Figure 10 illustrates a base path CHB obtained, which is a broken line whose intermediate points or crossing points are the characteristic points of the graph for which the sum of the weights is minimized.

This basic path CHB has as its main object, in complex environments, to determine the optimal route between the forbidden zones with respect to this minimization of weight.

From this base path, the processing unit works out an effective path CHE, an example of which is illustrated in Figure 11, by performing a certain number of operations on the base path, in particular:

- elimination of certain waypoints using alignment tests (if three waypoints PPn-1, PPn and PPn+1 are, within an approximation, on the same line, then the intermediate waypoint PPn is eliminated);

- elimination of certain crossing points by calculating a straight line connecting crossing points PPn-1 and PPn+1 located on either side of a crossing point PPn, by determining whether this straight line intersects one or more dilated forbidden zones , and elimination of the passage point Pn in the case where this test is negative;

- refinement of the path freed from certain useless intermediate points by an approach of reduction of the sum of the weights; this process involves, for example, a dichotomous approach: if we consider a path section made up of three waypoints PPn-1, PPn and PPn+1, the point PPn is replaced by a point PPn' of the segment PPn- 1-PPn such that the weight associated with the PPn'-PPn+1 branch is less than the weight associated with the PPn-PPn+1 branch, this search for the PPn' point being carried out by dichotomy; an effective path CHE is thus generated whose total weight of the branches is minimized.

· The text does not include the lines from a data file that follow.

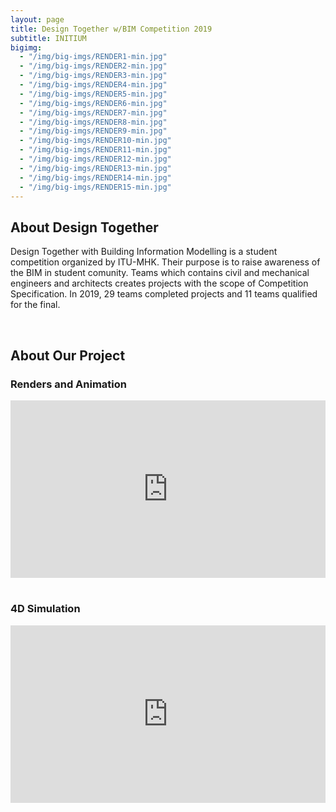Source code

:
 ```yaml
---
layout: page
title: Design Together w/BIM Competition 2019
subtitle: INITIUM
bigimg:
  - "/img/big-imgs/RENDER1-min.jpg"
  - "/img/big-imgs/RENDER2-min.jpg"
  - "/img/big-imgs/RENDER3-min.jpg"
  - "/img/big-imgs/RENDER4-min.jpg"
  - "/img/big-imgs/RENDER5-min.jpg"
  - "/img/big-imgs/RENDER6-min.jpg"
  - "/img/big-imgs/RENDER7-min.jpg"
  - "/img/big-imgs/RENDER8-min.jpg"
  - "/img/big-imgs/RENDER9-min.jpg"
  - "/img/big-imgs/RENDER10-min.jpg"
  - "/img/big-imgs/RENDER11-min.jpg"
  - "/img/big-imgs/RENDER12-min.jpg"
  - "/img/big-imgs/RENDER13-min.jpg"
  - "/img/big-imgs/RENDER14-min.jpg"
  - "/img/big-imgs/RENDER15-min.jpg"
---
```


## About Design Together

Design Together with Building Information Modelling is a student competition organized by ITU-MHK. Their purpose is to raise awareness of the BIM in student comunity. Teams which contains civil and mechanical engineers and architects creates projects with the scope of Competition Specification. In 2019, 29 teams completed projects and 11 teams qualified for the final.

<br>

## About Our Project



### Renders and Animation

<div class='modelo-wrapper'> 
  <div style="width: 100%; padding-bottom: 56.25%; position: relative"> <div style="position: absolute; top: 0; bottom: 0; left: 0; right: 0;"> 
    <iframe src="https://www.youtube.com/embed/GdxyjbsCKyU" style="width:100%;height:100%;" frameborder="0" allow="accelerometer; autoplay; encrypted-media; gyroscope; picture-in-picture" allowfullscreen ></iframe> 
    </div> 
  </div> 
</div>

<br>

### 4D Simulation 

<div class='modelo-wrapper'> 
  <div style="width: 100%; padding-bottom: 56.25%; position: relative"> <div style="position: absolute; top: 0; bottom: 0; left: 0; right: 0;"> 
    <iframe src="https://www.youtube.com/embed/NoMDwBsC7xY" style="width:100%;height:100%;" frameborder="0" allow="accelerometer; autoplay; encrypted-media; gyroscope; picture-in-picture" allowfullscreen ></iframe> 
    </div> 
  </div> 
</div>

At the end of these steps, the processing unit bases itself on the data of the effective path CHE to construct a volume or flight corridor that the UAV must obligatorily respect. This volume is constructed taking into account a relaxation factor around the CHE path.

This release factor is determined from a maximum wingspan data of the UAV, increased by a factor which can be either uniform and depend on the nature of the site, or variable according to the location of the CHE path and in particular its distance from prohibited flight zones (after expansion), ie the sum of a uniform factor and a variable factor.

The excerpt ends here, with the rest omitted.